[Stored entries]
******************************
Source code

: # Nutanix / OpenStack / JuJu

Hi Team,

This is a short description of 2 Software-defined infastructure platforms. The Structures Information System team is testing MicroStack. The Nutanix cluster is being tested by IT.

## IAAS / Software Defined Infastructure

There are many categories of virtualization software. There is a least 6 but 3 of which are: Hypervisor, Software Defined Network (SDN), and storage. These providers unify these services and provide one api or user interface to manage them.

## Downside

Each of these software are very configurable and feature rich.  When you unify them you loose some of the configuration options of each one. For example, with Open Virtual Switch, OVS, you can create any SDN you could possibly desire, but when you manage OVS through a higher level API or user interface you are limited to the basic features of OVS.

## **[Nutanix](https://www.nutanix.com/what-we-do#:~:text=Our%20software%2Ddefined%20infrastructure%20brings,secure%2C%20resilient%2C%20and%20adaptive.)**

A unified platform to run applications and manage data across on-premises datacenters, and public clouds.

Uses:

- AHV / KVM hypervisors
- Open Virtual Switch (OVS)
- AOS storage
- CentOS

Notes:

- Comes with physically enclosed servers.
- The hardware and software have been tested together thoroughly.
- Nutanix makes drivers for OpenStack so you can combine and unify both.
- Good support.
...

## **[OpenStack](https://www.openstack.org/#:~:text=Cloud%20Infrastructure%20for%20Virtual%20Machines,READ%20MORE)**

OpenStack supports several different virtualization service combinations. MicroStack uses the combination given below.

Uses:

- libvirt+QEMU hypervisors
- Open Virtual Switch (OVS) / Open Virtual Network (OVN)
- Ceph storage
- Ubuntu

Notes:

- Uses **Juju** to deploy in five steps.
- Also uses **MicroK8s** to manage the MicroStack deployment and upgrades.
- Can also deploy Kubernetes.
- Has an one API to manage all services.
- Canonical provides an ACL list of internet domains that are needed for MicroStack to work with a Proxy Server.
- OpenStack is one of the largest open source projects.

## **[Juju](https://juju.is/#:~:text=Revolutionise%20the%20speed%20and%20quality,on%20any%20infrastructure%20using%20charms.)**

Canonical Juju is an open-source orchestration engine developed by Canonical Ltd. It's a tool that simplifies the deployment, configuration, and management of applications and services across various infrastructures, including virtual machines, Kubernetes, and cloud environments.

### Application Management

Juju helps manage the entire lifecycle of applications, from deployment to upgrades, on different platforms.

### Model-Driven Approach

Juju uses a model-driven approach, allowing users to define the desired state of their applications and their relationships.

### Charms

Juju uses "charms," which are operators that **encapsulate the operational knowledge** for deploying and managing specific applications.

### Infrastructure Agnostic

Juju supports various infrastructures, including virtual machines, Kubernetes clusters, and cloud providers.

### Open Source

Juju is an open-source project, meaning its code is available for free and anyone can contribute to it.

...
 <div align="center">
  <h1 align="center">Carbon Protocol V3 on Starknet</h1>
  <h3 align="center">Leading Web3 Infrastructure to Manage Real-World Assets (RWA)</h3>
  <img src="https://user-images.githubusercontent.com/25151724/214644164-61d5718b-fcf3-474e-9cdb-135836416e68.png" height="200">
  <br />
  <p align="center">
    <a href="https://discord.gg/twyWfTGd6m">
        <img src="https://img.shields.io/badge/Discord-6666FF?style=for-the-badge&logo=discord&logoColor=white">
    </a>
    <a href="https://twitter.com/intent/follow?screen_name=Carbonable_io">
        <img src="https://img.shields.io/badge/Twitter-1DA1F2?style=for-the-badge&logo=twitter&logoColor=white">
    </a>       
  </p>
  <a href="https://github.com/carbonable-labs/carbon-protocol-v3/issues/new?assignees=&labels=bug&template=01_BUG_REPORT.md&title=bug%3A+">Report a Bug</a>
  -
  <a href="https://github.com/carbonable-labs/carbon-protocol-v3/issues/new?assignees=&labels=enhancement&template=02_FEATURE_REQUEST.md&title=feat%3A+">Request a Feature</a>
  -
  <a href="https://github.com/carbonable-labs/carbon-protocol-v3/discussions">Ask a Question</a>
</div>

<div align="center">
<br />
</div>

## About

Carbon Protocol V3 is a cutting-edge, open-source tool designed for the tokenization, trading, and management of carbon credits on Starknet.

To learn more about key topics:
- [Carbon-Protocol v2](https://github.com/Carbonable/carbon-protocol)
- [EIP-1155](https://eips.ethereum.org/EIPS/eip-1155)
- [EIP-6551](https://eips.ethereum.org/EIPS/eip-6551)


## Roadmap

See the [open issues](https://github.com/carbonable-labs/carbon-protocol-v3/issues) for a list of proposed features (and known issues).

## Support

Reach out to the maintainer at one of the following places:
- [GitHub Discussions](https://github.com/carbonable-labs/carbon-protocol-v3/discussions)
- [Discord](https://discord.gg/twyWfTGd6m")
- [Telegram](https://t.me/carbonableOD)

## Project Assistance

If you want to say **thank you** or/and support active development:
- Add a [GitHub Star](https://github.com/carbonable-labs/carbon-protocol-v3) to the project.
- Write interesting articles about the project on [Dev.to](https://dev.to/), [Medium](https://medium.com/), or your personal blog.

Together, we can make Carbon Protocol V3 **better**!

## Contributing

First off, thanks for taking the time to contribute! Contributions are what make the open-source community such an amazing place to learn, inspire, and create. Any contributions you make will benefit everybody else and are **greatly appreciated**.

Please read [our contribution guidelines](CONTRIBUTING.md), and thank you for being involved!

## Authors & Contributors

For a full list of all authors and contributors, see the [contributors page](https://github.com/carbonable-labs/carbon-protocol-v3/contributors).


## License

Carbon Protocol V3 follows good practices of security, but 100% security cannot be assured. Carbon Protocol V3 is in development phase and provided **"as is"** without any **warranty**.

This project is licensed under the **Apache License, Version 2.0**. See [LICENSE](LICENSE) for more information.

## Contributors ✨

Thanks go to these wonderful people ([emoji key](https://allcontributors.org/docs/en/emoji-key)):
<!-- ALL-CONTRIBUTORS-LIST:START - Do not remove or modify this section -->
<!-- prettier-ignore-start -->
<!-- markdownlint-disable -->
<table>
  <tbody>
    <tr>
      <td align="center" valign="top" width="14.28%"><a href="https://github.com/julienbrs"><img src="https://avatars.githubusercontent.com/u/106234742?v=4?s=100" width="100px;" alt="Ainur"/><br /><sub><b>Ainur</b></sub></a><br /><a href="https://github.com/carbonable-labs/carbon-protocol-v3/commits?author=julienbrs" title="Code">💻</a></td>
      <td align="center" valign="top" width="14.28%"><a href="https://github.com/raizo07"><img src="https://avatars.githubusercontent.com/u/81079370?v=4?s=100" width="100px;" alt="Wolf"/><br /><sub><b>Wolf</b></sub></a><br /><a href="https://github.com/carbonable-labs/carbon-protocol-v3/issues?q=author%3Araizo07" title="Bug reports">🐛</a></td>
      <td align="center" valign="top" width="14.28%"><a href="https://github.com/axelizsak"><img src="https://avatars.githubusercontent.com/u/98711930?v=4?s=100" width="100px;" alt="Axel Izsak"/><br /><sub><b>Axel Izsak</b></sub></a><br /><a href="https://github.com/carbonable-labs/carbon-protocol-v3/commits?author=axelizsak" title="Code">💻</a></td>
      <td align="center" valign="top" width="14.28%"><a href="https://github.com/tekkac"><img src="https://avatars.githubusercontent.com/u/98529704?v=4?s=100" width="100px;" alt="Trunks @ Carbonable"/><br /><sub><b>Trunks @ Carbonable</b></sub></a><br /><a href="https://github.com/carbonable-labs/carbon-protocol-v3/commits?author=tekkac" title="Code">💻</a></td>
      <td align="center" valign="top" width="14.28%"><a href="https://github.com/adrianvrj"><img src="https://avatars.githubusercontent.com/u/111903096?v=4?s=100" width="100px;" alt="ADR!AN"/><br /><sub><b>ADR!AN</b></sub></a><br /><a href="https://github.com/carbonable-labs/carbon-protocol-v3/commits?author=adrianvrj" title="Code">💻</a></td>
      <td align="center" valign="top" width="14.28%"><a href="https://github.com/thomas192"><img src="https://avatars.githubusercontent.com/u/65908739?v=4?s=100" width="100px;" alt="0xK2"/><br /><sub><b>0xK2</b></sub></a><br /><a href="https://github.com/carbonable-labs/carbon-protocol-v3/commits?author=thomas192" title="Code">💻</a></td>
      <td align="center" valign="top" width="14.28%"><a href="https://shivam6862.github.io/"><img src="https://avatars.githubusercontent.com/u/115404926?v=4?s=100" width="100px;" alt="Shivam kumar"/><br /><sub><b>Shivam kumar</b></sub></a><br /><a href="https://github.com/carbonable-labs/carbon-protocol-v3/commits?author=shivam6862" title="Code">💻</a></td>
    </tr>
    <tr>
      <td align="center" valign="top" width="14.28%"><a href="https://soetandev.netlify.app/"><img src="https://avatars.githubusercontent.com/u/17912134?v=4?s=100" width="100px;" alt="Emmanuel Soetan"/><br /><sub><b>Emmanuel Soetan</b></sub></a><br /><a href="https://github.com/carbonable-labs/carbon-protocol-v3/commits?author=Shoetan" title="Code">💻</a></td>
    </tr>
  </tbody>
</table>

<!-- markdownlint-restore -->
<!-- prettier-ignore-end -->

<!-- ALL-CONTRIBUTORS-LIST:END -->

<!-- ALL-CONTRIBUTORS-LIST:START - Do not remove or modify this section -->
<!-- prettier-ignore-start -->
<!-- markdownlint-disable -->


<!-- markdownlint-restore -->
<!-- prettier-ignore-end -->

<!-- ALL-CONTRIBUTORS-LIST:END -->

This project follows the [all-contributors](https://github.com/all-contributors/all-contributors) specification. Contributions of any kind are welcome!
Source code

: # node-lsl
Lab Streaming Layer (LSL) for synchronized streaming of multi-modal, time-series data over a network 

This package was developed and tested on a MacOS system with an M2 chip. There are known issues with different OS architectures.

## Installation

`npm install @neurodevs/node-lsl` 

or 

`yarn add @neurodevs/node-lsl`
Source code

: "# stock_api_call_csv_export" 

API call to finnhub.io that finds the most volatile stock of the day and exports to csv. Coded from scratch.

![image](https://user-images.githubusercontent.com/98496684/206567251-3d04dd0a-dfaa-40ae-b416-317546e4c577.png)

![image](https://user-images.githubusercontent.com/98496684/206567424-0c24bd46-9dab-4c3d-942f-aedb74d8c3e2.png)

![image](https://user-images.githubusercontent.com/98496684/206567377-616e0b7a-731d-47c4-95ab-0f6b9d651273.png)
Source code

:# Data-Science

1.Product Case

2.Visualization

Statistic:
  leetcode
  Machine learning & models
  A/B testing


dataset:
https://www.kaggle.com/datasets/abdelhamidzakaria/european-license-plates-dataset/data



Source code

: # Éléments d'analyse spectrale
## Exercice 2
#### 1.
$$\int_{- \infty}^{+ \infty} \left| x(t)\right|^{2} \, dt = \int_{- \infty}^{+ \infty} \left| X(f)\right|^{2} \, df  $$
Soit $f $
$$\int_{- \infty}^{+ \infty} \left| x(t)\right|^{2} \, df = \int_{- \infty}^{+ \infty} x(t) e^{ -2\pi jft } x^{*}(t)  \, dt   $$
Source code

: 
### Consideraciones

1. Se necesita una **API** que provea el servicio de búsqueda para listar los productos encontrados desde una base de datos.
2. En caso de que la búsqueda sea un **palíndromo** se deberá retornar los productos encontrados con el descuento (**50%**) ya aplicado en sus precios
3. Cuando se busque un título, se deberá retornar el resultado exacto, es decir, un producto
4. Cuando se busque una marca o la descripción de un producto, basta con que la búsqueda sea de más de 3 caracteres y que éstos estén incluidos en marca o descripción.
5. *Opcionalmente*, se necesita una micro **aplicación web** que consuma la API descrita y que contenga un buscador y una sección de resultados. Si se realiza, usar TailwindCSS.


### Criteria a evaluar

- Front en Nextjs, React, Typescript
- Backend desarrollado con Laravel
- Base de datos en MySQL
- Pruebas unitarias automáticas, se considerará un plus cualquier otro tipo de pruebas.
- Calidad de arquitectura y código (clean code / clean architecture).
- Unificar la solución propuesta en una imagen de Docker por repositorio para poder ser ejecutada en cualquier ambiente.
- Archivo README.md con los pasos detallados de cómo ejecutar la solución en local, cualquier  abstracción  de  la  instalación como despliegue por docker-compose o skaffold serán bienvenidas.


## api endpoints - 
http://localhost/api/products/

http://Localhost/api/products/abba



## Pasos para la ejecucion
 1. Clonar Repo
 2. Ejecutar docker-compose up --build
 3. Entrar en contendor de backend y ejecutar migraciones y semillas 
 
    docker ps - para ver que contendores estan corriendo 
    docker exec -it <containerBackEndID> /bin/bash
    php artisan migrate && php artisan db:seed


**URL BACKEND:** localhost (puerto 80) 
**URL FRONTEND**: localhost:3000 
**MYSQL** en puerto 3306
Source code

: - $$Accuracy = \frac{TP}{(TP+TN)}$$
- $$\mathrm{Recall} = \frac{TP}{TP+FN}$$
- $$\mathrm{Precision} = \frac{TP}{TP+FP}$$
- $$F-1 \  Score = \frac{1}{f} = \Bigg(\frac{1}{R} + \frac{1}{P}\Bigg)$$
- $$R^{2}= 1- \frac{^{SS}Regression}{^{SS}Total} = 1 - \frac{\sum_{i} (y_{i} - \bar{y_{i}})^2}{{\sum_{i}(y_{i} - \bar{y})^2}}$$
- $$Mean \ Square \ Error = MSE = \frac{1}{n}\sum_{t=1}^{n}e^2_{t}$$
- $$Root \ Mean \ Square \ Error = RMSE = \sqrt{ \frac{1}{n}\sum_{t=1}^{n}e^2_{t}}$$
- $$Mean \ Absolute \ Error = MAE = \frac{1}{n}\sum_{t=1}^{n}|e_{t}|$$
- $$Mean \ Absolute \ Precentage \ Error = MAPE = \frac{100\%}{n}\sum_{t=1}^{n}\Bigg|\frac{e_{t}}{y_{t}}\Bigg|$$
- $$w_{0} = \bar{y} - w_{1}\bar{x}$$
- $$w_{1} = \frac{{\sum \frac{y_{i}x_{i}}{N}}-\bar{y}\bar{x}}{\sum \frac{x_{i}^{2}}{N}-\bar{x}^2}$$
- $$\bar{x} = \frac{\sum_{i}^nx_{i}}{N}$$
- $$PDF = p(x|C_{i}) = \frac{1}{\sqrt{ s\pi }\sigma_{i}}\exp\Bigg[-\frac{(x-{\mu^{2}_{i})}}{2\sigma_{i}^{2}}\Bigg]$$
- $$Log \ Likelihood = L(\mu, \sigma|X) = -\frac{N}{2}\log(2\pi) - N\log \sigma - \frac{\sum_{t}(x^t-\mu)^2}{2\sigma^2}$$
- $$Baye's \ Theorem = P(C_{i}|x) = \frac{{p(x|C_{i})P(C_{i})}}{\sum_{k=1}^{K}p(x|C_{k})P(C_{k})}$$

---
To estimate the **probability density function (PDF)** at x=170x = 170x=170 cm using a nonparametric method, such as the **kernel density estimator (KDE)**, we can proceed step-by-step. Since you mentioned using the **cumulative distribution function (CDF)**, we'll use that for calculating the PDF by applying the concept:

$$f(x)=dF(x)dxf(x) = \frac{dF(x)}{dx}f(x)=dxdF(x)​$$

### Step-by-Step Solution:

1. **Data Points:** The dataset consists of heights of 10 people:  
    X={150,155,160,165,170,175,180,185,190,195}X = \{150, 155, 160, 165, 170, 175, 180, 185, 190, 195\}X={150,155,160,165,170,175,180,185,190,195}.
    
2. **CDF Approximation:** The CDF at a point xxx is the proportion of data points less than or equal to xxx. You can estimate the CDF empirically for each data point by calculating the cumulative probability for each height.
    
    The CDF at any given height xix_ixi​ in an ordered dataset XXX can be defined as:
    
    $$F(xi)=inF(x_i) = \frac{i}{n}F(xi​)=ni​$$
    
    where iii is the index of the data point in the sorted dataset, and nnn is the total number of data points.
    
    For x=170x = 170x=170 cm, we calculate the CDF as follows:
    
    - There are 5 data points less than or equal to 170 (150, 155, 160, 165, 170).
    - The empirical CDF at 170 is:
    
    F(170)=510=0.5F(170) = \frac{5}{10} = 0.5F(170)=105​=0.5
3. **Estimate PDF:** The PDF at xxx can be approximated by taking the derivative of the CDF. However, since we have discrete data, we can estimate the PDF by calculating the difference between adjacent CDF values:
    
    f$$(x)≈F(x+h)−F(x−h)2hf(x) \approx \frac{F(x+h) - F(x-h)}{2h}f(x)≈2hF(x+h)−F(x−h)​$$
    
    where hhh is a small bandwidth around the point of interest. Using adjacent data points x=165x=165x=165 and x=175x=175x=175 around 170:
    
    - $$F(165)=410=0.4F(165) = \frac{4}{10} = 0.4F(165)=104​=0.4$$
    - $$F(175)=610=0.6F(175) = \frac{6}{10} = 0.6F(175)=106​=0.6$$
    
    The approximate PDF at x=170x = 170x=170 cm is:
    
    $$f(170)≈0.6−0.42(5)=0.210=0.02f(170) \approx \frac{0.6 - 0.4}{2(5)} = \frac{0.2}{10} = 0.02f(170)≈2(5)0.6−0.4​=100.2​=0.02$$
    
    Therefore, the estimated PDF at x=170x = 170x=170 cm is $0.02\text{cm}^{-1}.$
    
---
******************************
REQUIRED ACTION
Where does "less" appear in the records above? Copy every line that has it.

EXPECTED ANSWER
2. **CDF Approximation:** The CDF at a point xxx is the proportion of data points less than or equal to xxx. You can estimate the CDF empirically for each data point by calculating the cumulative probability for each height.
    - There are 5 data points less than or equal to 170 (150, 155, 160, 165, 170).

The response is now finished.